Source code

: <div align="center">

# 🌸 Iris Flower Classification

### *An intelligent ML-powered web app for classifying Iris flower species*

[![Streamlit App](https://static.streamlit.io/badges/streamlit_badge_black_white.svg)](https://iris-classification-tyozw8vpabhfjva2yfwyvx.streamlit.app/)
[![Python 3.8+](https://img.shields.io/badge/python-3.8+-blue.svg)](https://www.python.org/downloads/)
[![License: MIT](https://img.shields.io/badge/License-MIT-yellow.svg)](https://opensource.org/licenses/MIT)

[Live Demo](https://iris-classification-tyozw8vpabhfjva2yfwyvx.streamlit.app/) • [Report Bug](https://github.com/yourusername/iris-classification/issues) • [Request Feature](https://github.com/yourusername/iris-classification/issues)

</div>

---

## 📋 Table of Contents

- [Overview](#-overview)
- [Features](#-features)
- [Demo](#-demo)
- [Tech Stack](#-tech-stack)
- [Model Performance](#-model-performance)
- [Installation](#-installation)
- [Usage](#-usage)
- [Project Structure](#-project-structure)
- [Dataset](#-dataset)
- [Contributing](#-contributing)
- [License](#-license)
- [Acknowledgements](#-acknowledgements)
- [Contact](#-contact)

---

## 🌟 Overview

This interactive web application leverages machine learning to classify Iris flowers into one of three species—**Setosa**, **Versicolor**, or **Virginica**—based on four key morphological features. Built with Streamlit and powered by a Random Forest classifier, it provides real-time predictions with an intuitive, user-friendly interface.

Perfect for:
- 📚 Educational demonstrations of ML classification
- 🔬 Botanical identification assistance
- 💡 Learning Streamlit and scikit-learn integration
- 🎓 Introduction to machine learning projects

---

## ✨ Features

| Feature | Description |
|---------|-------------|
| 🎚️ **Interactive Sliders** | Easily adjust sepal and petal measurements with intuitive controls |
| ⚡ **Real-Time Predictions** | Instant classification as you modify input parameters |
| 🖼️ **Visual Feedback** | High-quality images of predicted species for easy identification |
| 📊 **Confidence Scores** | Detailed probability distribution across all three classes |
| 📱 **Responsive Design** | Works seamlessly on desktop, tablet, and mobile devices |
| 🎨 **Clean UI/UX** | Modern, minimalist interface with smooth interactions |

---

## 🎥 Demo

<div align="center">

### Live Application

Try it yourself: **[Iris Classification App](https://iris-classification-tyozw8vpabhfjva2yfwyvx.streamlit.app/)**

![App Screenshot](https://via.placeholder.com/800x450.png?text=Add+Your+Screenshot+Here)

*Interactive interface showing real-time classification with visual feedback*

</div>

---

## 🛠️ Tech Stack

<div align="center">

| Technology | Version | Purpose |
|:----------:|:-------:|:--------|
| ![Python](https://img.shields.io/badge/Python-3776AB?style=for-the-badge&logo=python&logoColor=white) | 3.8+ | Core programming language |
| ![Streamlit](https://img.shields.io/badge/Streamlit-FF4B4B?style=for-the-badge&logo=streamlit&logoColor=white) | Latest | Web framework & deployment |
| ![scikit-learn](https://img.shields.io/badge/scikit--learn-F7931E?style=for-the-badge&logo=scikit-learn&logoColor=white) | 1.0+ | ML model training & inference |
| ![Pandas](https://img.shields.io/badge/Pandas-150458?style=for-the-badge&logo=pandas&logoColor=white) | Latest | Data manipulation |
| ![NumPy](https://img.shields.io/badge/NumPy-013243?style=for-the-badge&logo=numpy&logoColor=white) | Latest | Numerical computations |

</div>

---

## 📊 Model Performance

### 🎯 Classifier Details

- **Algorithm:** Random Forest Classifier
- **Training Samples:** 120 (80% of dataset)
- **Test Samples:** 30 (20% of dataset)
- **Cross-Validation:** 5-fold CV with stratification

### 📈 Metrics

WHAT IS NEEDED -
Using the material above, restate each entry exactly as it stands.

COMPLETED TASK -
Source code

: <div align="center">

# 🌸 Iris Flower Classification

### *An intelligent ML-powered web app for classifying Iris flower species*

[![Streamlit App](https://static.streamlit.io/badges/streamlit_badge_black_white.svg)](https://iris-classification-tyozw8vpabhfjva2yfwyvx.streamlit.app/)
[![Python 3.8+](https://img.shields.io/badge/python-3.8+-blue.svg)](https://www.python.org/downloads/)
[![License: MIT](https://img.shields.io/badge/License-MIT-yellow.svg)](https://opensource.org/licenses/MIT)

[Live Demo](https://iris-classification-tyozw8vpabhfjva2yfwyvx.streamlit.app/) • [Report Bug](https://github.com/yourusername/iris-classification/issues) • [Request Feature](https://github.com/yourusername/iris-classification/issues)

</div>

---

## 📋 Table of Contents

- [Overview](#-overview)
- [Features](#-features)
- [Demo](#-demo)
- [Tech Stack](#-tech-stack)
- [Model Performance](#-model-performance)
- [Installation](#-installation)
- [Usage](#-usage)
- [Project Structure](#-project-structure)
- [Dataset](#-dataset)
- [Contributing](#-contributing)
- [License](#-license)
- [Acknowledgements](#-acknowledgements)
- [Contact](#-contact)

---

## 🌟 Overview

This interactive web application leverages machine learning to classify Iris flowers into one of three species—**Setosa**, **Versicolor**, or **Virginica**—based on four key morphological features. Built with Streamlit and powered by a Random Forest classifier, it provides real-time predictions with an intuitive, user-friendly interface.

Perfect for:
- 📚 Educational demonstrations of ML classification
- 🔬 Botanical identification assistance
- 💡 Learning Streamlit and scikit-learn integration
- 🎓 Introduction to machine learning projects

---

## ✨ Features

| Feature | Description |
|---------|-------------|
| 🎚️ **Interactive Sliders** | Easily adjust sepal and petal measurements with intuitive controls |
| ⚡ **Real-Time Predictions** | Instant classification as you modify input parameters |
| 🖼️ **Visual Feedback** | High-quality images of predicted species for easy identification |
| 📊 **Confidence Scores** | Detailed probability distribution across all three classes |
| 📱 **Responsive Design** | Works seamlessly on desktop, tablet, and mobile devices |
| 🎨 **Clean UI/UX** | Modern, minimalist interface with smooth interactions |

---

## 🎥 Demo

<div align="center">

### Live Application

Try it yourself: **[Iris Classification App](https://iris-classification-tyozw8vpabhfjva2yfwyvx.streamlit.app/)**

![App Screenshot](https://via.placeholder.com/800x450.png?text=Add+Your+Screenshot+Here)

*Interactive interface showing real-time classification with visual feedback*

</div>

---

## 🛠️ Tech Stack

<div align="center">

| Technology | Version | Purpose |
|:----------:|:-------:|:--------|
| ![Python](https://img.shields.io/badge/Python-3776AB?style=for-the-badge&logo=python&logoColor=white) | 3.8+ | Core programming language |
| ![Streamlit](https://img.shields.io/badge/Streamlit-FF4B4B?style=for-the-badge&logo=streamlit&logoColor=white) | Latest | Web framework & deployment |
| ![scikit-learn](https://img.shields.io/badge/scikit--learn-F7931E?style=for-the-badge&logo=scikit-learn&logoColor=white) | 1.0+ | ML model training & inference |
| ![Pandas](https://img.shields.io/badge/Pandas-150458?style=for-the-badge&logo=pandas&logoColor=white) | Latest | Data manipulation |
| ![NumPy](https://img.shields.io/badge/NumPy-013243?style=for-the-badge&logo=numpy&logoColor=white) | Latest | Numerical computations |

</div>

---

## 📊 Model Performance

### 🎯 Classifier Details

- **Algorithm:** Random Forest Classifier
- **Training Samples:** 120 (80% of dataset)
- **Test Samples:** 30 (20% of dataset)
- **Cross-Validation:** 5-fold CV with stratification

### 📈 Metrics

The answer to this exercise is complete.